Und dann steht einer auf und öffnet das Fenster

Sonntag, 06. September 2026, 12:00 Uhr
Melanchthonkirche

Und dann steht einer auf und öffnet das Fenster
Textpassagen aus dem gleichnamigen Roman von Susan Pásztor

Rezitation: Veronika Nickl
Konzeption und Musik: Ludwig Kaiser

Wie begegnet man einer Frau, die höchstens noch ein halbes Jahr zu leben hat? Die Mitsechzigerin Karla hat keine Lust auf Sentimentalitäten. Sie will mit ihrem Schicksal allein bleiben und plant einen würdevollen Abgang. Die Hilfe des ehrenamtlichen Sterbebegleiters Fred, ein alleinerziehender Verkehrsplaner, der es immer gut meint, lehnt sie ab.

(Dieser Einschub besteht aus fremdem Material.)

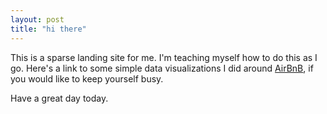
 ```yaml
---
layout: post
title: "hi there"
---
```


This is a sparse landing site for me. I'm teaching myself how to do this as I go. Here's a link to some
simple data visualizations I did around [AirBnB](https://github.com/sar2160/AirBnB-Stats), if you would like to keep yourself busy.

Have a great day today.
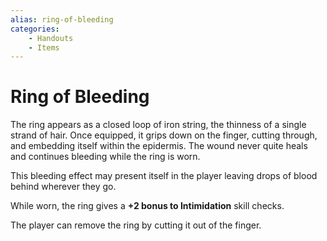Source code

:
 ```yaml
---
alias: ring-of-bleeding
categories:
    - Handouts
    - Items
---
```

# Ring of Bleeding

The ring appears as a closed loop of iron string, the thinness of a single strand of hair. Once equipped, it grips down on the finger, cutting through, and embedding itself within the epidermis. The wound never quite heals and continues bleeding while the ring is worn.

This bleeding effect may present itself in the player leaving drops of blood behind wherever they go.

While worn, the ring gives a **+2 bonus to Intimidation** skill checks.

The player can remove the ring by cutting it out of the finger.
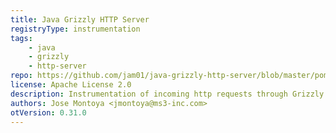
 ```yaml
---
title: Java Grizzly HTTP Server
registryType: instrumentation
tags:
    - java
    - grizzly
    - http-server
repo: https://github.com/jam01/java-grizzly-http-server/blob/master/pom.xml
license: Apache License 2.0
description: Instrumentation of incoming http requests through Grizzly's Http framework
authors: Jose Montoya <jmontoya@ms3-inc.com>
otVersion: 0.31.0
---
```

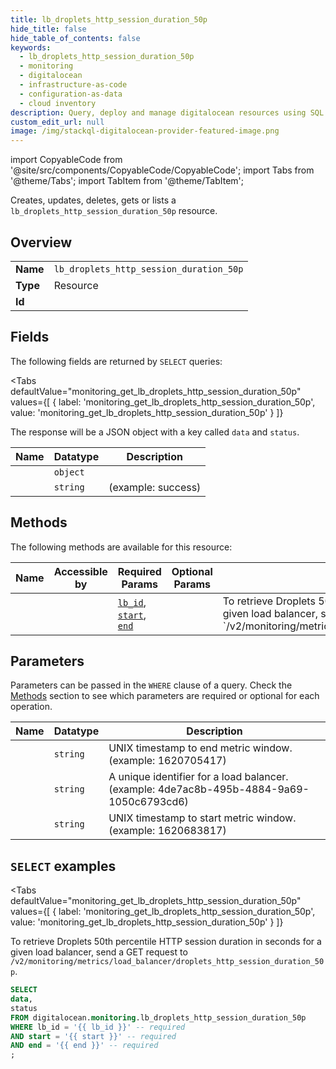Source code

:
 ```yaml
--- 
title: lb_droplets_http_session_duration_50p
hide_title: false
hide_table_of_contents: false
keywords:
  - lb_droplets_http_session_duration_50p
  - monitoring
  - digitalocean
  - infrastructure-as-code
  - configuration-as-data
  - cloud inventory
description: Query, deploy and manage digitalocean resources using SQL
custom_edit_url: null
image: /img/stackql-digitalocean-provider-featured-image.png
---
```


import CopyableCode from '@site/src/components/CopyableCode/CopyableCode';
import Tabs from '@theme/Tabs';
import TabItem from '@theme/TabItem';

Creates, updates, deletes, gets or lists a <code>lb_droplets_http_session_duration_50p</code> resource.

## Overview
<table><tbody>
<tr><td><b>Name</b></td><td><code>lb_droplets_http_session_duration_50p</code></td></tr>
<tr><td><b>Type</b></td><td>Resource</td></tr>
<tr><td><b>Id</b></td><td><CopyableCode code="digitalocean.monitoring.lb_droplets_http_session_duration_50p" /></td></tr>
</tbody></table>

## Fields

The following fields are returned by `SELECT` queries:

<Tabs
    defaultValue="monitoring_get_lb_droplets_http_session_duration_50p"
    values={[
        { label: 'monitoring_get_lb_droplets_http_session_duration_50p', value: 'monitoring_get_lb_droplets_http_session_duration_50p' }
    ]}
>
<TabItem value="monitoring_get_lb_droplets_http_session_duration_50p">

The response will be a JSON object with a key called `data` and `status`.

<table>
<thead>
    <tr>
    <th>Name</th>
    <th>Datatype</th>
    <th>Description</th>
    </tr>
</thead>
<tbody>
<tr>
    <td><CopyableCode code="data" /></td>
    <td><code>object</code></td>
    <td></td>
</tr>
<tr>
    <td><CopyableCode code="status" /></td>
    <td><code>string</code></td>
    <td> (example: success)</td>
</tr>
</tbody>
</table>
</TabItem>
</Tabs>

## Methods

The following methods are available for this resource:

<table>
<thead>
    <tr>
    <th>Name</th>
    <th>Accessible by</th>
    <th>Required Params</th>
    <th>Optional Params</th>
    <th>Description</th>
    </tr>
</thead>
<tbody>
<tr>
    <td><a href="#monitoring_get_lb_droplets_http_session_duration_50p"><CopyableCode code="monitoring_get_lb_droplets_http_session_duration_50p" /></a></td>
    <td><CopyableCode code="select" /></td>
    <td><a href="#parameter-lb_id"><code>lb_id</code></a>, <a href="#parameter-start"><code>start</code></a>, <a href="#parameter-end"><code>end</code></a></td>
    <td></td>
    <td>To retrieve Droplets 50th percentile HTTP session duration in seconds for a given load balancer, send a GET request to `/v2/monitoring/metrics/load_balancer/droplets_http_session_duration_50p`.</td>
</tr>
</tbody>
</table>

## Parameters

Parameters can be passed in the `WHERE` clause of a query. Check the [Methods](#methods) section to see which parameters are required or optional for each operation.

<table>
<thead>
    <tr>
    <th>Name</th>
    <th>Datatype</th>
    <th>Description</th>
    </tr>
</thead>
<tbody>
<tr id="parameter-end">
    <td><CopyableCode code="end" /></td>
    <td><code>string</code></td>
    <td>UNIX timestamp to end metric window. (example: 1620705417)</td>
</tr>
<tr id="parameter-lb_id">
    <td><CopyableCode code="lb_id" /></td>
    <td><code>string</code></td>
    <td>A unique identifier for a load balancer. (example: 4de7ac8b-495b-4884-9a69-1050c6793cd6)</td>
</tr>
<tr id="parameter-start">
    <td><CopyableCode code="start" /></td>
    <td><code>string</code></td>
    <td>UNIX timestamp to start metric window. (example: 1620683817)</td>
</tr>
</tbody>
</table>

## `SELECT` examples

<Tabs
    defaultValue="monitoring_get_lb_droplets_http_session_duration_50p"
    values={[
        { label: 'monitoring_get_lb_droplets_http_session_duration_50p', value: 'monitoring_get_lb_droplets_http_session_duration_50p' }
    ]}
>
<TabItem value="monitoring_get_lb_droplets_http_session_duration_50p">

To retrieve Droplets 50th percentile HTTP session duration in seconds for a given load balancer, send a GET request to `/v2/monitoring/metrics/load_balancer/droplets_http_session_duration_50p`.

```sql
SELECT
data,
status
FROM digitalocean.monitoring.lb_droplets_http_session_duration_50p
WHERE lb_id = '{{ lb_id }}' -- required
AND start = '{{ start }}' -- required
AND end = '{{ end }}' -- required
;
```
</TabItem>
</Tabs>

Doch Freds Sohn Phil, ein schüchterner Teenager mit viel Sinn für Poesie, gelingt der Zugang zu der todkranken Künstlerin. Er darf ihre Konzertfotos für die Nachwelt archivieren. Indem sich Fred, Phil und Karla einander öffnen, entsteht eine wunderbare Freundschaft. Glaubten Vater und Sohn anfangs noch, Karla beim Sterben zu begleiten, passiert auf einmal das Gegenteil: Die beiden lernen von ihr zu leben.